*** RECORD EXTRACTS ***
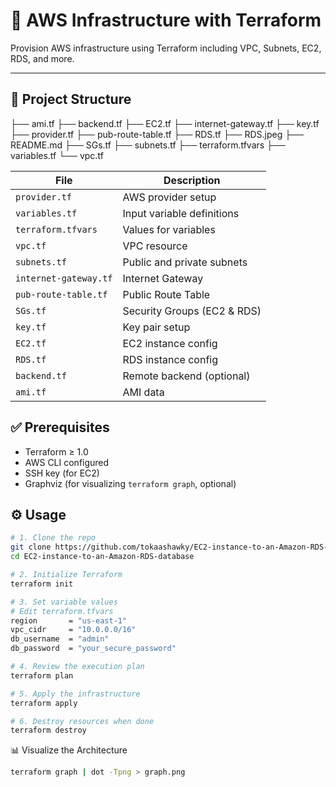 # 🚀 AWS Infrastructure with Terraform

Provision AWS infrastructure using Terraform including VPC, Subnets, EC2, RDS, and more.

---

## 📂 Project Structure
├── ami.tf
├── backend.tf
├── EC2.tf
├── internet-gateway.tf
├── key.tf
├── provider.tf
├── pub-route-table.tf
├── RDS.tf
├── RDS.jpeg
├── README.md
├── SGs.tf
├── subnets.tf
├── terraform.tfvars
├── variables.tf
└── vpc.tf

| File                  | Description                        |
|-----------------------|------------------------------------|
| `provider.tf`         | AWS provider setup                 |
| `variables.tf`        | Input variable definitions         |
| `terraform.tfvars`    | Values for variables               |
| `vpc.tf`              | VPC resource                       |
| `subnets.tf`          | Public and private subnets         |
| `internet-gateway.tf` | Internet Gateway                   |
| `pub-route-table.tf`  | Public Route Table                 |
| `SGs.tf`              | Security Groups (EC2 & RDS)        |
| `key.tf`              | Key pair setup                     |
| `EC2.tf`              | EC2 instance config                |
| `RDS.tf`              | RDS instance config                |
| `backend.tf`          | Remote backend (optional)          |
| `ami.tf`              | AMI data                           |

## ✅ Prerequisites

- Terraform ≥ 1.0  
- AWS CLI configured  
- SSH key (for EC2)  
- Graphviz (for visualizing `terraform graph`, optional)

## ⚙️ Usage

```bash
# 1. Clone the repo
git clone https://github.com/tokaashawky/EC2-instance-to-an-Amazon-RDS-database.git
cd EC2-instance-to-an-Amazon-RDS-database

# 2. Initialize Terraform
terraform init

# 3. Set variable values
# Edit terraform.tfvars
region       = "us-east-1"
vpc_cidr     = "10.0.0.0/16"
db_username  = "admin"
db_password  = "your_secure_password"

# 4. Review the execution plan
terraform plan

# 5. Apply the infrastructure
terraform apply

# 6. Destroy resources when done
terraform destroy
```

📊 Visualize the Architecture
```bash
terraform graph | dot -Tpng > graph.png
```

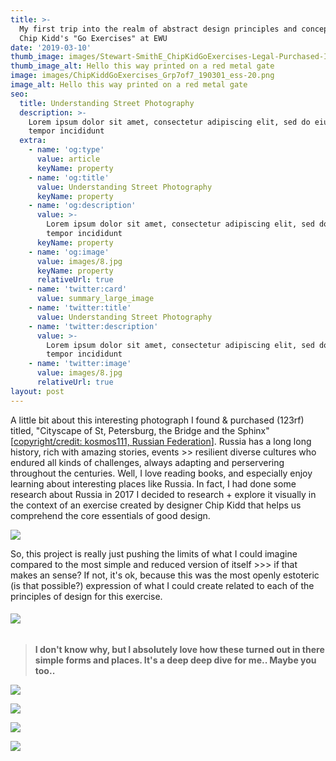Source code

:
 ```yaml
---
title: >-
  My first trip into the realm of abstract design principles and concepts using
  Chip Kidd's "Go Exercises" at EWU
date: '2019-03-10'
thumb_image: images/Stewart-SmithE_ChipKidGoExercises-Legal-Purchased-Image_800px.jpg
thumb_image_alt: Hello this way printed on a red metal gate
image: images/ChipKiddGoExercises_Grp7of7_190301_ess-20.png
image_alt: Hello this way printed on a red metal gate
seo:
  title: Understanding Street Photography
  description: >-
    Lorem ipsum dolor sit amet, consectetur adipiscing elit, sed do eiusmod
    tempor incididunt
  extra:
    - name: 'og:type'
      value: article
      keyName: property
    - name: 'og:title'
      value: Understanding Street Photography
      keyName: property
    - name: 'og:description'
      value: >-
        Lorem ipsum dolor sit amet, consectetur adipiscing elit, sed do eiusmod
        tempor incididunt
      keyName: property
    - name: 'og:image'
      value: images/8.jpg
      keyName: property
      relativeUrl: true
    - name: 'twitter:card'
      value: summary_large_image
    - name: 'twitter:title'
      value: Understanding Street Photography
    - name: 'twitter:description'
      value: >-
        Lorem ipsum dolor sit amet, consectetur adipiscing elit, sed do eiusmod
        tempor incididunt
    - name: 'twitter:image'
      value: images/8.jpg
      relativeUrl: true
layout: post
---
```

A little bit about this interesting photograph I found & purchased (123rf) titled, "Cityscape of St, Petersburg, the Bridge and the Sphinx" \[[copyright/credit: kosmos111, Russian Federation](https://www.123rf.com/profile_kosmos111)]. Russia has a long long history, rich with amazing stories, events >> resilient diverse cultures who endured all kinds of challenges, always adapting and perservering throughout the centuries. Well, I love reading books, and especially enjoy learning about interesting places like Russia. In fact, I had done some research about Russia in 2017 I decided to research + explore it visually in the context of an exercise created by designer Chip Kidd that helps us comprehend the core essentials of good design.

![](https://preview--analog-smith21-3d50e.stackbit.dev/\_static/app-assets/ChipKiddGoExercises_Grp1of7\_190301\_ess-11-SMALL.png)

So, this project is really just pushing the limits of what I could imagine compared to the most simple and reduced version of itself >>> if that makes an sense? If not, it's ok, because this was the most openly estoteric (is that possible?) expression of what I could create related to each of the principles of design for this exercise.

###### ![](https://www.dropbox.com/s/23b8nzlj1f6ie01/ChipKiddGoExercises_Grp2of7\_190301\_ess-16-SMALL.png?raw=1)

> **I don't know why, but I absolutely love how these turned out in there simple forms and places. It's a deep deep dive for me.. Maybe you too..**

![](https://www.dropbox.com/s/bkb61slsdp81i3a/ChipKiddGoExercises_Grp3of7\_190301\_ess-17-SMALL.png?raw=1)

![](https://www.dropbox.com/s/4mfkt0hbh02443b/ChipKiddGoExercises_Grp4of7\_190301\_ess-18-SMALL.png?raw=1)

![](https://www.dropbox.com/s/dpvx7yu2n3gr1k4/ChipKiddGoExercises_Grp6of7\_190301\_ess-20-SMALL.png?raw=1)

![](https://www.dropbox.com/s/m8dm345elw1a7tf/ChipKiddGoExercises_Grp7of7\_190301\_ess-21-SMALL.png?raw=1)
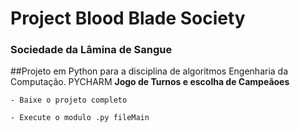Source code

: # Project Blood Blade Society 
### Sociedade da Lâmina de Sangue

##Projeto em Python para a disciplina de algoritmos Engenharia da Computação. PYCHARM
**Jogo de Turnos e escolha de Campeãoes**

```
- Baixe o projeto completo

- Execute o modulo .py fileMain
```


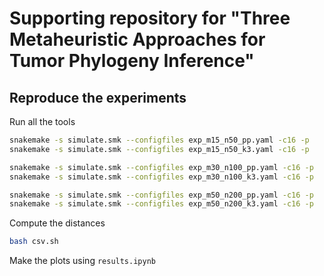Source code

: # Supporting repository for "Three Metaheuristic Approaches for Tumor Phylogeny Inference"

## Reproduce the experiments

Run all the tools

```bash
snakemake -s simulate.smk --configfiles exp_m15_n50_pp.yaml -c16 -p
snakemake -s simulate.smk --configfiles exp_m15_n50_k3.yaml -c16 -p

snakemake -s simulate.smk --configfiles exp_m30_n100_pp.yaml -c16 -p
snakemake -s simulate.smk --configfiles exp_m30_n100_k3.yaml -c16 -p

snakemake -s simulate.smk --configfiles exp_m50_n200_pp.yaml -c16 -p
snakemake -s simulate.smk --configfiles exp_m50_n200_k3.yaml -c16 -p
```

Compute the distances

```bash
bash csv.sh
```

Make the plots using `results.ipynb`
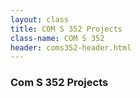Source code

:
 ```yaml
---
layout: class
title: COM S 352 Projects
class-name: COM S 352
header: coms352-header.html
---
```


### Com S 352 Projects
***
_TASK TO CARRY OUT_:
Would you reproduce, exactly and with nothing added, every line from the beginning of the entries above through the line that contains "Public Route Table", both included, leaving out the pictures?

_RESULT FOR THIS TASK_:
 # 🚀 AWS Infrastructure with Terraform

Provision AWS infrastructure using Terraform including VPC, Subnets, EC2, RDS, and more.

---

## 📂 Project Structure
├── ami.tf
├── backend.tf
├── EC2.tf
├── internet-gateway.tf
├── key.tf
├── provider.tf
├── pub-route-table.tf
├── RDS.tf
├── RDS.jpeg
├── README.md
├── SGs.tf
├── subnets.tf
├── terraform.tfvars
├── variables.tf
└── vpc.tf

| File                  | Description                        |
|-----------------------|------------------------------------|
| `provider.tf`         | AWS provider setup                 |
| `variables.tf`        | Input variable definitions         |
| `terraform.tfvars`    | Values for variables               |
| `vpc.tf`              | VPC resource                       |
| `subnets.tf`          | Public and private subnets         |
| `internet-gateway.tf` | Internet Gateway                   |
| `pub-route-table.tf`  | Public Route Table                 |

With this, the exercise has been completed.